Updated 1pm: Following the Canarian Government’s decision last night to lift the forest fire risk alert in Tenerife, this lunchtime the Cabildo has lifted its ban on fires in recreational areas and activities posing a fire risk in mountain and forested areas. The Cabildo nonetheless recommends that the public takes the utmost precautions in these areas when doing anything that could represent a risk of accidentally starting a fire.
Updated 18 July: As the heatwave passes, the Canarian Government lifted the alert for forest fire risk in Tenerife as of 10pm last night. There were some dramatic images around midnight of a fire in an area of stubble and palm trees near the refinery in Santa Cruz but bomberos say there was no danger to the refinery or its installations and as of 1am the fire was declared under control. The TF4 junction with the TF1 was closed while firefighters were in operation but is now reopened.

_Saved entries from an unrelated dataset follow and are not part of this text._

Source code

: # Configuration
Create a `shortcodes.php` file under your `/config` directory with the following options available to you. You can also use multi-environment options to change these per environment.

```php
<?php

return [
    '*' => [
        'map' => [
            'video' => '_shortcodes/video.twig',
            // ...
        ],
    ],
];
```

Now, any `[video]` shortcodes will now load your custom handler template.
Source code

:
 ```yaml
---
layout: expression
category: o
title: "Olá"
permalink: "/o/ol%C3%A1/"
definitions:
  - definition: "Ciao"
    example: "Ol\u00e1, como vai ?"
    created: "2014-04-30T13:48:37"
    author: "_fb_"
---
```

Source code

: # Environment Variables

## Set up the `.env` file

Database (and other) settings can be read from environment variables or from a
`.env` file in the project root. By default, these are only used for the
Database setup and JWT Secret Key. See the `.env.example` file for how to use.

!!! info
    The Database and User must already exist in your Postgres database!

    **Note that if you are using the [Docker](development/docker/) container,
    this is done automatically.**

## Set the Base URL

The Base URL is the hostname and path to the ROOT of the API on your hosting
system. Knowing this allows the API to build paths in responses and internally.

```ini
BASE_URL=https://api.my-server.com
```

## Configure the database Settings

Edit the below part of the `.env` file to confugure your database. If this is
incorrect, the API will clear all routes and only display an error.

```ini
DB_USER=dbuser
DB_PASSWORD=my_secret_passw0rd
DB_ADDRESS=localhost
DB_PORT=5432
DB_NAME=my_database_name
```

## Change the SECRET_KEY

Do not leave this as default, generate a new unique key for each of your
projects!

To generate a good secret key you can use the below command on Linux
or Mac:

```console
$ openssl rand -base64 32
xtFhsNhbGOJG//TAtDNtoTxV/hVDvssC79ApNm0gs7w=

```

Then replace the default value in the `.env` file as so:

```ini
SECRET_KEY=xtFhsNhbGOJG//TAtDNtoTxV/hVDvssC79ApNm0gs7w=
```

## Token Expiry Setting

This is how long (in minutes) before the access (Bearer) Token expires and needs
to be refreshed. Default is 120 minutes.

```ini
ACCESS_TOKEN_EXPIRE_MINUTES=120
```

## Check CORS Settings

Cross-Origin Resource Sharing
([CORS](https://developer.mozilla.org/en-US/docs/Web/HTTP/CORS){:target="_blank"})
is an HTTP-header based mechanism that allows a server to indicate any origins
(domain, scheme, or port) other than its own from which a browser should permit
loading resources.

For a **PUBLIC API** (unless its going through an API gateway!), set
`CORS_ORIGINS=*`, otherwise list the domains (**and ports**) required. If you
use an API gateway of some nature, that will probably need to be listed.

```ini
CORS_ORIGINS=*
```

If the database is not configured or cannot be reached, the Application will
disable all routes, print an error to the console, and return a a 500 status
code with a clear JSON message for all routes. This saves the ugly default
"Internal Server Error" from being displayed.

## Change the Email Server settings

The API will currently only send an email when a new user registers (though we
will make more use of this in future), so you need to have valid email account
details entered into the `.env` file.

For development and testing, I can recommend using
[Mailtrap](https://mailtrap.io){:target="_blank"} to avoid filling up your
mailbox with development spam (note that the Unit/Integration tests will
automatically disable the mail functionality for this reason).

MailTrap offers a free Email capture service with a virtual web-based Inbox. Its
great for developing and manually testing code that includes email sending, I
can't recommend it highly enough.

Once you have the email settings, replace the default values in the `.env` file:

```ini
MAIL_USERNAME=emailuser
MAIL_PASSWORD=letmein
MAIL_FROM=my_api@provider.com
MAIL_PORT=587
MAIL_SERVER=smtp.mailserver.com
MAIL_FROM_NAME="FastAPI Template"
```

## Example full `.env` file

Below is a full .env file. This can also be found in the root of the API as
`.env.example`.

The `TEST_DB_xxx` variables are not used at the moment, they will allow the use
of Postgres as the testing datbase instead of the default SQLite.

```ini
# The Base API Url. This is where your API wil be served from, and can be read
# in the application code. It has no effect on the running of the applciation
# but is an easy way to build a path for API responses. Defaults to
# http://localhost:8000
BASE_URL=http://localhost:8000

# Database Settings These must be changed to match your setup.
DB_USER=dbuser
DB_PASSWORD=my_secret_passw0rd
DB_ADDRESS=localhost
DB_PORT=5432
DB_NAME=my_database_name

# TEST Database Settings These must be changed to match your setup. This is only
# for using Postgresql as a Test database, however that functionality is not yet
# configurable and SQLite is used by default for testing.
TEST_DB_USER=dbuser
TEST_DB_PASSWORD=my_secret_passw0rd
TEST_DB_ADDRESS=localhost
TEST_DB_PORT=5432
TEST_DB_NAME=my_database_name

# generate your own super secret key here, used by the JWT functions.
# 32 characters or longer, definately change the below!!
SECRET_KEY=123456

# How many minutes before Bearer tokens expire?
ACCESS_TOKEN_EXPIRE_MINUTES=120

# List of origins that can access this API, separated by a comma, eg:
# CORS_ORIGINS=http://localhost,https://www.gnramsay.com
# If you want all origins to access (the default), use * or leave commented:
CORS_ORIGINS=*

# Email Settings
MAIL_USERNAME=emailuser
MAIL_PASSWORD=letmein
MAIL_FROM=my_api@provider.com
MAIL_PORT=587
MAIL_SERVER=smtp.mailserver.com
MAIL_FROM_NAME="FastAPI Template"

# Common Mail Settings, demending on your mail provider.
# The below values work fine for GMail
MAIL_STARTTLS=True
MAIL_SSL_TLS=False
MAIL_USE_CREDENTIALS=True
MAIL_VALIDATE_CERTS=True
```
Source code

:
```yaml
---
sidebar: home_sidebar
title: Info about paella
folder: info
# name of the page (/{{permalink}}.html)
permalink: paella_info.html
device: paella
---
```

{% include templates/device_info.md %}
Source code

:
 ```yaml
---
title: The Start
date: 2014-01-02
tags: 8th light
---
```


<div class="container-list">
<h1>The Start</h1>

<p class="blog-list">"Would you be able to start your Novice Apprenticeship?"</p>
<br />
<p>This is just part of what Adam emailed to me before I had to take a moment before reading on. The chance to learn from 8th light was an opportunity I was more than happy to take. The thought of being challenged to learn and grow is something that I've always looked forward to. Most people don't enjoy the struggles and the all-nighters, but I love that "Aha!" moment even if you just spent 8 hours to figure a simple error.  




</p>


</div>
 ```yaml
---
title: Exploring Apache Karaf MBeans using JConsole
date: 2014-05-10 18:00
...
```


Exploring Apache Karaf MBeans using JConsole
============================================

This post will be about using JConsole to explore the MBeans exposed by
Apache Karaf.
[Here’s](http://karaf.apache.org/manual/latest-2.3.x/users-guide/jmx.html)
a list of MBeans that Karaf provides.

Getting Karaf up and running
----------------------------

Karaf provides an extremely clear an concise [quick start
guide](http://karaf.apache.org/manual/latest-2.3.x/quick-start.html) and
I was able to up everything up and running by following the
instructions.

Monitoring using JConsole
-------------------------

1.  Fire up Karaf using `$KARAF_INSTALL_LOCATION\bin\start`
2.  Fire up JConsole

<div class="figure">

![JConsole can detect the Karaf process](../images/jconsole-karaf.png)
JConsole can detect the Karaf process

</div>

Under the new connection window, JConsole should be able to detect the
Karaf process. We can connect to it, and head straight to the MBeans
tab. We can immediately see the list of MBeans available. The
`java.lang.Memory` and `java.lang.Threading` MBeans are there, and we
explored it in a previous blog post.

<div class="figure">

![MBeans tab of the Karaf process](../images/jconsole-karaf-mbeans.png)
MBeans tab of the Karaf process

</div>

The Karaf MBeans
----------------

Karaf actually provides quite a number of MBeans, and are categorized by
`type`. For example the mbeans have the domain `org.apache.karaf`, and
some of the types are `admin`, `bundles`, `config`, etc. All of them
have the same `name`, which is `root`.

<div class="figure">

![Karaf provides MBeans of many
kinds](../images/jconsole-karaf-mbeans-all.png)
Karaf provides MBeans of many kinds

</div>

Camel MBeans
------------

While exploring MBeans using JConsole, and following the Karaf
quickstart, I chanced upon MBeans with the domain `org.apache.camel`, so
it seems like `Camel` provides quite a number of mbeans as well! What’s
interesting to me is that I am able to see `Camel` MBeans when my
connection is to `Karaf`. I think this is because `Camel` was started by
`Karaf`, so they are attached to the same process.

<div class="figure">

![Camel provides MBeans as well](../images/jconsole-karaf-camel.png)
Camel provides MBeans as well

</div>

Updated 16 July: A man is under investigation for starting a fire yesterday morning in Taucho, Adeje, not far from the focal point of Tenerife’s last devastating major fire in 2012. As on that occasion, it seems to be not a case of deliberate arson, but of carelessness, with a power tool’s sparks setting fire to some agricultural rubble in a nearby finca. Thankfully, without a high wind, the fire was contained by locals until bomberos, police and Brifor arrived to extinguish it. As announced by the Tenerife Cabildo only two days ago, such tools are banned while the Canarian Government’s forest fire alert is in place and while these weather conditions prevail.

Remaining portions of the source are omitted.